Blake was outside trying to fix the comms array at the time. He did it every day, went out to hang in the void to spend time alone and fix the comms. I didn’t think that was healthy but we really needed those communications; during Mars500, the crew bickered over who received more messages from their loved ones. In later fake missions, it was the communications experts like Donovan who were responsible for making sure every team member received the same number of emails and video messages. I wondered how many he had been trashing for the benefit of the rest of us. I hadn’t received too many.
As the medical doctor, I d
idn’t really know what he expected to achieve after a month of fruitless repair attempts; I didn’t understand electronics nearly as well as Blake, but maybe it kept him sane. He was the one relaying all the news from earth before the malfunction. It’s very important to have someone trusted filtering the news. After an extended period of isolation we humans become psychologically delicate, you see. In the absence of psych professionals on the mission team we need that team of psychologists back on Earth monitoring our behaviour. Otherwise it’s too easy to miss the signs. That would’ve helped Donovan, I’m sure, and I would not have needed to change the mission parameters so much. Things would’ve turned out better for Cynthia and Blake, too, obviously.
Cynthia went for EVA to gather her thoughts after we said goodbye to Donovan. I helped her put him in his spacesuit with the seals open and she tethered him to the outside of the capsule. The plan was to pull him back in when we reached Mars orbit. He’d be perfectly freeze-dried eventually, and none of us felt like keeping company with a rotting corpse for the next five months.
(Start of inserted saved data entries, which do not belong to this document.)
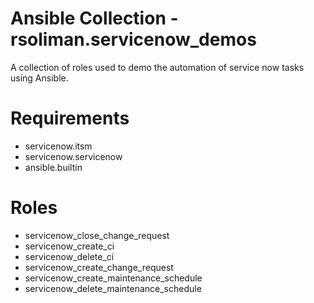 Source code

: # Ansible Collection - rsoliman.servicenow_demos

A collection of roles used to demo the automation of service now tasks using Ansible.

# Requirements

- servicenow.itsm
- servicenow.servicenow
- ansible.builtin

# Roles

- servicenow_close_change_request   
- servicenow_create_ci                    
- servicenow_delete_ci
- servicenow_create_change_request  
- servicenow_create_maintenance_schedule  
- servicenow_delete_maintenance_schedule
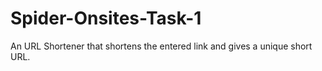 # Spider-Onsites-Task-1
An URL Shortener that shortens the entered link and gives a unique short URL.
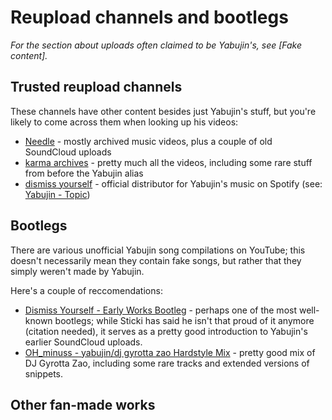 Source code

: # Reupload channels and bootlegs

*For the section about uploads often claimed to be Yabujin's, see [Fake content].*

## Trusted reupload channels

These channels have other content besides just Yabujin's stuff, but you're likely to come across them when looking up his videos:

- [Needle](https://www.youtube.com/c/Needleee) - mostly archived music videos, plus a couple of old SoundCloud uploads
- [karma archives](https://www.youtube.com/c/karmaarchives) - pretty much all the videos, including some rare stuff from before the Yabujin alias
- [dismiss yourself](https://www.youtube.com/channel/UCF81AytfSxkAMGjKFnsswnA) - official distributor for Yabujin's music on Spotify (see: [Yabujin - Topic](https://www.youtube.com/channel/UCJ1TkqC1HAVOid-IKtcFHMQ))

## Bootlegs

There are various unofficial Yabujin song compilations on YouTube; this doesn't necessarily mean they contain fake songs, but rather that they simply weren't made by Yabujin.

Here's a couple of reccomendations:

- [Dismiss Yourself - Early Works Bootleg](https://www.youtube.com/watch?v=lPdfkKwel6g) - perhaps one of the most well-known bootlegs; while Sticki has said he isn't that proud of it anymore (citation needed), it serves as a pretty good introduction to Yabujin's earlier SoundCloud uploads.
- [OH_minuss - yabujin/dj gyrotta zao Hardstyle Mix](https://www.youtube.com/watch?v=-5fQg6WxFlc) - pretty good mix of DJ Gyrotta Zao, including some rare tracks and extended versions of snippets.

## Other fan-made works
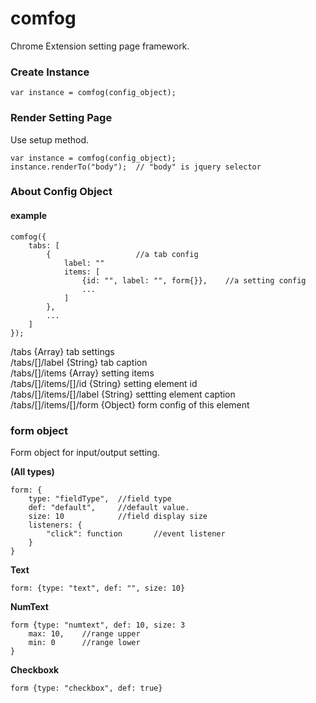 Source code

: comfog
======
Chrome Extension setting page framework.

### Create Instance
	var instance = comfog(config_object);

### Render Setting Page
Use setup method.

	var instance = comfog(config_object);
	instance.renderTo("body");	// "body" is jquery selector

### About Config Object

#### example
	comfog({
		tabs: [
			{					//a tab config
				label: ""
				items: [
					{id: "", label: "", form{}},	//a setting config
					...
				]
			},
			...
		]
	});

/tabs				{Array}	tab settings   
/tabs/[]/label		{String} tab caption  
/tabs/[]/items		{Array} setting items  
/tabs/[]/items/[]/id	{String} setting element id  
/tabs/[]/items/[]/label	{String} settting element caption  
/tabs/[]/items/[]/form	{Object} form config of this element  

### form object
Form object for input/output setting.

**(All types)**

	form: {
		type: "fieldType", 	//field type 
		def: "default", 	//default value.
		size: 10			//field display size
		listeners: {
			"click": function		//event listener
		}
	}

**Text**

	form: {type: "text", def: "", size: 10}

**NumText**

	form {type: "numtext", def: 10, size: 3
		max: 10, 	//range upper
		min: 0		//range lower
	}

**Checkboxk**

	form {type: "checkbox", def: true}

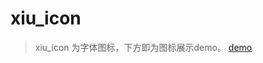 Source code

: # xiu_icon
> xiu_icon 为字体图标，下方即为图标展示demo。
[demo](https://xiuicon.github.io/xiu_icon/demo_unicode.html)
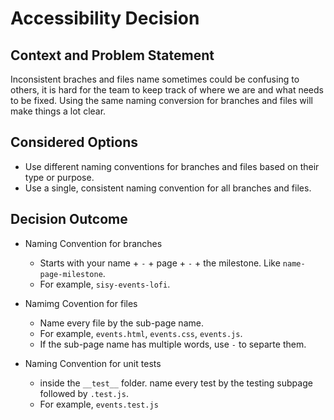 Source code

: # Accessibility Decision

## Context and Problem Statement

Inconsistent braches and files name sometimes could be confusing to others, it is hard for the team to keep track of where we are and what needs to be fixed. Using the same naming conversion for branches and files will make things a lot clear.

## Considered Options

* Use different naming conventions for branches and files based on their type or purpose. 
* Use a single, consistent naming convention for all branches and files.

## Decision Outcome

- Naming Convention for branches
  - Starts with your name + `-` + page  + `-` + the milestone. Like `name-page-milestone`.
  - For example, `sisy-events-lofi`.

- Namimg Covention for files 
  - Name every file by the sub-page name. 
  - For example, `events.html`, `events.css`, `events.js`.
  - If the sub-page name has multiple words, use `-` to separte them.

- Naming Convention for unit tests
  - inside the `__test__` folder. name every test by the testing subpage followed by `.test.js`.
  - For example, `events.test.js`


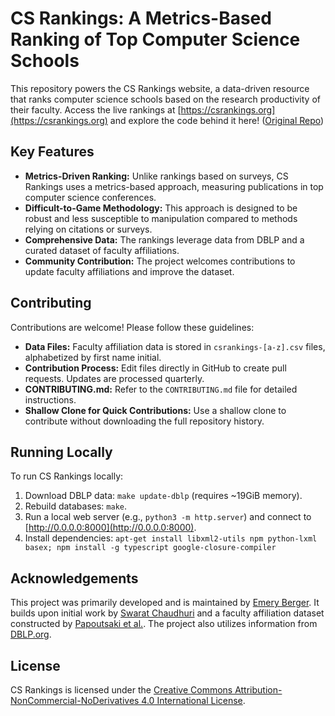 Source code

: # CS Rankings: A Metrics-Based Ranking of Top Computer Science Schools

This repository powers the CS Rankings website, a data-driven resource that ranks computer science schools based on the research productivity of their faculty. Access the live rankings at [https://csrankings.org](https://csrankings.org) and explore the code behind it here!  ([Original Repo](https://github.com/emeryberger/CSrankings))

## Key Features

*   **Metrics-Driven Ranking:** Unlike rankings based on surveys, CS Rankings uses a metrics-based approach, measuring publications in top computer science conferences.
*   **Difficult-to-Game Methodology:** This approach is designed to be robust and less susceptible to manipulation compared to methods relying on citations or surveys.
*   **Comprehensive Data:** The rankings leverage data from DBLP and a curated dataset of faculty affiliations.
*   **Community Contribution:**  The project welcomes contributions to update faculty affiliations and improve the dataset.

## Contributing

Contributions are welcome! Please follow these guidelines:

*   **Data Files:**  Faculty affiliation data is stored in `csrankings-[a-z].csv` files, alphabetized by first name initial.
*   **Contribution Process:** Edit files directly in GitHub to create pull requests. Updates are processed quarterly.
*   **CONTRIBUTING.md:** Refer to the `CONTRIBUTING.md` file for detailed instructions.
*   **Shallow Clone for Quick Contributions:**  Use a shallow clone to contribute without downloading the full repository history.

## Running Locally

To run CS Rankings locally:

1.  Download DBLP data: `make update-dblp` (requires ~19GiB memory).
2.  Rebuild databases: `make`.
3.  Run a local web server (e.g., `python3 -m http.server`) and connect to [http://0.0.0.0:8000](http://0.0.0.0:8000).
4.  Install dependencies: `apt-get install libxml2-utils npm python-lxml basex; npm install -g typescript google-closure-compiler`

## Acknowledgements

This project was primarily developed and is maintained by [Emery Berger](https://emeryberger.com). It builds upon initial work by [Swarat Chaudhuri](https://www.cs.utexas.edu/~swarat/) and a faculty affiliation dataset constructed by [Papoutsaki et al.](http://cs.brown.edu/people/alexpap/faculty_dataset.html). The project also utilizes information from [DBLP.org](http://dblp.org).

## License

CS Rankings is licensed under the [Creative Commons Attribution-NonCommercial-NoDerivatives 4.0 International License](https://creativecommons.org/licenses/by-nc-nd/4.0/). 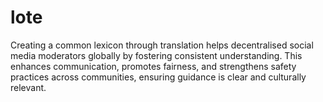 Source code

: # lote
Creating a common lexicon through translation helps decentralised social media moderators globally by fostering consistent understanding. This enhances communication, promotes fairness, and strengthens safety practices across communities, ensuring guidance is clear and culturally relevant.
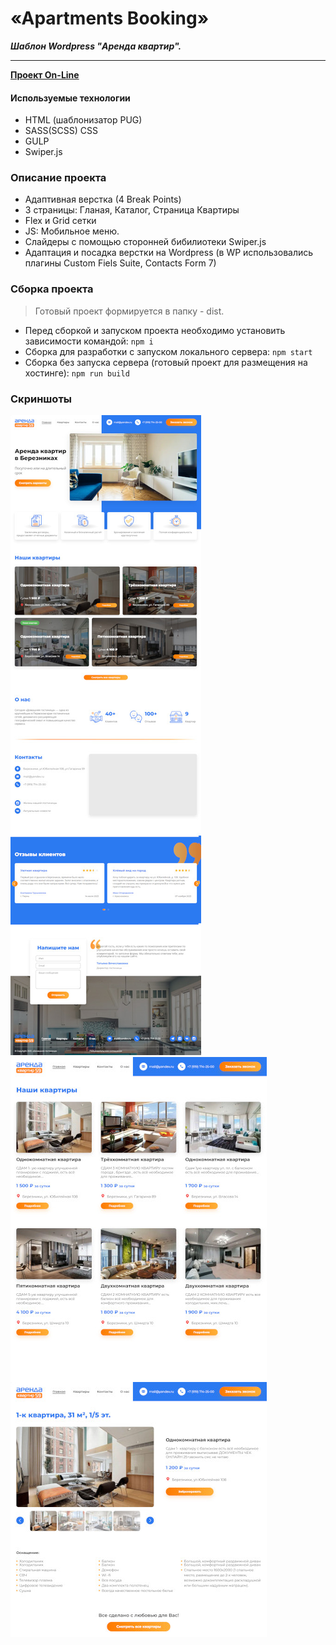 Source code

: # «Apartments Booking»

**_Шаблон Wordpress "Аренда квартир"._**

---

**[Проект On-Line](https://apartments.dendev.ru/)**

#### Используемые технологии

- HTML (шаблонизатор PUG)
- SASS(SCSS) CSS
- GULP
- Swiper.js

### Описание проекта

- Адаптивная верстка (4 Break Points)
- 3 страницы: Гланая, Каталог, Страница Квартиры
- Flex и Grid сетки
- JS: Мобильное меню.
- Слайдеры с помощью сторонней бибилиотеки Swiper.js
- Адаптация и посадка верстки на Wordpress (в WP использовались плагины Custom Fiels Suite, Contacts Form 7)

### Сборка проекта

> Готовый проект формируется в папку - dist.

- Перед сборкой и запуском проекта необходимо установить зависимости командой: `npm i`
- Сборка для разработки с запуском локального сервера: `npm start`
- Сборка без запуска сервера (готовый проект для размещения на хостинге): `npm run build`

### Скриншоты

![Скриншот Главная](/screenshots/index.jpg)
![Скриншот Каталог и Страница Товара (TAB - Описание)](/screenshots/secondary.jpg)
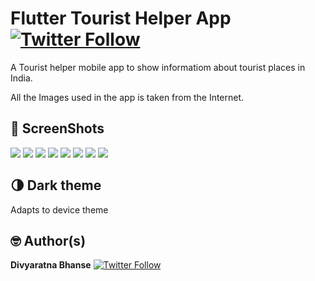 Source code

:# Flutter Tourist Helper App [![Twitter Follow](https://img.shields.io/twitter/follow/__thelazyone__.svg?style=social)](https://twitter.com/__thelazyone__)

A Tourist helper mobile app to show informatiom about tourist places in India.

All the Images used in the app is taken from the Internet.

## 📸 ScreenShots

<img src="screenshot/Adobe_20201002_133055.jpg"/>
<img src="screenshot/Adobe_20201002_133153.jpg"/>
<img src="screenshot/Adobe_20201002_133357.jpg"/>
<img src="screenshot/Adobe_20201002_133509.jpg"/>
<img src="screenshot/Adobe_20201002_133605.jpg"/>
<img src="screenshot/Adobe_20201002_133656.jpg"/>
<img src="screenshot/Adobe_20201002_134028.jpg"/>
<img src="screenshot/Adobe_20201002_134222.jpg"/>

## 🌗 Dark theme
Adapts to device theme

## 🤓 Author(s)
**Divyaratna Bhanse** [![Twitter Follow](https://img.shields.io/twitter/follow/__thelazyone__.svg?style=social)](https://twitter.com/__thelazyone__)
It’s easy to abstract the reality of this trip. The Mars500 project was the perfect example of this folly. Five hundred days in a sealed environment with a handful of fellow astronauts, but always there’s hard gravity to remind you that you’re home. And you know there are fellow humans mere metres from your fake capsules. And you know that if anything were to go wrong that only minutes would pass before human voices and human arms wrapped you tight.
I held Cynthia close as she died, because I knew it would be the last human contact I’d have for more than a year and because she struggled a little, even in sleep. Afterwards, I worried that there wasn’t enough morphine left for Blake. But there was. Now they’re tethered to the hull alongside Donovan. It was better this way. They were getting flaky. They never would’ve made it.
Cynthia had a terabyte of music on an expensive little player and she used to plug it into our speaker system. She had a taste for thirty year old German doom rock, and so on occasion our little tin can would float through the soundless void with a soundtrack of angry thrash guitar and screaming vocals. I had joked we should watch 2001:A Space Odyssey on the projector and replace Also Sprach Zarathustra with metal where appropriate.